В начале августа 1942 г. мне пришлось оставить работу в колхозе и выехать в город для поступления в сельскохозяйственный техникум. Школу я закончил с похвальной грамотой и поэтому в техникум был зачислен без экзаменов. После всех формальностей председатель приемной комиссии завел меня к директору техникума, который поговорил со мной, по видимому остался доволен мной и предложил выбрать время начала занятий: с сентября или октября. Для меня удобным был октябрь и тогда вернулся в колхоз, продолжить уборку скудного урожая. В конце октября окончательно сдал работу и вернулся в город с твердым намерением учиться в техникуме. Однако одно обстоятельство изменило мои намерения. На заезжем дворе встретил меня знакомый парень старше меня, сын отставного майора Красной Армии, эвакуированного из Крыма и назначенного председателем колхоза после ареста дяди. При обмене мнений он отверг мои намерения и предложил поступить в ФЗО № 6, где он уже учился и обещал устроить меня. Выложил мне преимущества училища, каковыми были: общежитие, форменная одежда, питание в столовой и все бесплатно. Лучших условий в то время не было, и поэтому пошел на поводу товарища, пренебрег решениями своим и родителей. Для поступления необходимо было вернуть образовательные документы из техникума, что оказалось невозможным. На мою просьбу вернуть документы тот же председатель приемной комиссии и слушать не хотел, встал из-за стола, взял меня за руку и втащил в кабинет директора, тот смотрел на нас и не понимал происходящего. После объяснения он пригрозил сообщить родителям и потребовал от меня оставаться в техникуме, а на занятиях быть вовремя. Товарищ дождался меня и понял, что документы не получены, предложил пойти в училище без них. Были сомнения в поступлении, но все закончилось благополучно. Заместитель директора училища по учебной части, волевая женщина Лаврова Нина Степановна, дала указание зачислить меня в училище без документов и обещала запросить возврата их, чего не произошло и некоторое время они оставались там.

Только в 1943 года их передали на Рубцовский машиностроительный техникум, куда я поступил учиться на вечернее отделение без отрыва от производства. Учиться там пришлось недолго, занятия прекратились из-за недостатка слушателей, а вторично занятия возобновились уже в 1949 году.

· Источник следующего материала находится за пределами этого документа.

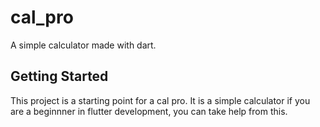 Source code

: # cal_pro

A simple calculator made with dart.

## Getting Started

This project is a starting point for a cal pro.
 It is a simple calculator if you are a beginnner in flutter development, you can take help from this.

Училище эвакуировалось из г. Харькова вместе с тракторным заводом и по счастливым обстоятельствам выжило. Очевидцы: Иосиф Иосифович Махт, Николай Иванович Разгоняев, Аркадий Борисович Ярошевский, Семен Федорович Ельшин и др., с которыми мне пришлось долго работать, рассказали на сколько долгий путь предстоял эвакуационному эшелону до Алтая. На 60 платформ погрузили оборудование, а четыре крытых товарных вагона предоставили откомандированным специалистам, вместе с семьями. Переправляли их через Волгу по специальному мосту, один-два вагона под непрерывной бомбежкой. На станции Баскунчак, что под Сталинградом, алтайский состав собрали воедино и загнали в тупик, где он попал под бомбежку и чудом уцелел. До места добирался он почти месяц, пропускал на разъездах военные транспорты, которые мчались на фронт, уступал дорогу и санитарным поездам. Взрослые во время налетов хватали малышей, бежали в сторону от вагонов, падали в воронки или канавы, закрывая детей. В теплушках, с железной печкой посредине, люди вели беседы о предстоящей работе на незнакомом месте. Часто растапливали снег вместо воды и вспоминали разрушенную мирную жизнь. Когда эшелон въехал в полосу Сибири, ребятишки неожиданно взбудоражились. Они уже привыкли к светомаскировке и белых наклейках на окнах, а проезжая мимо ярко освещенных станций и селений, спрашивали, не фашисты ли осветили дорогу и не будут ли их бомбить?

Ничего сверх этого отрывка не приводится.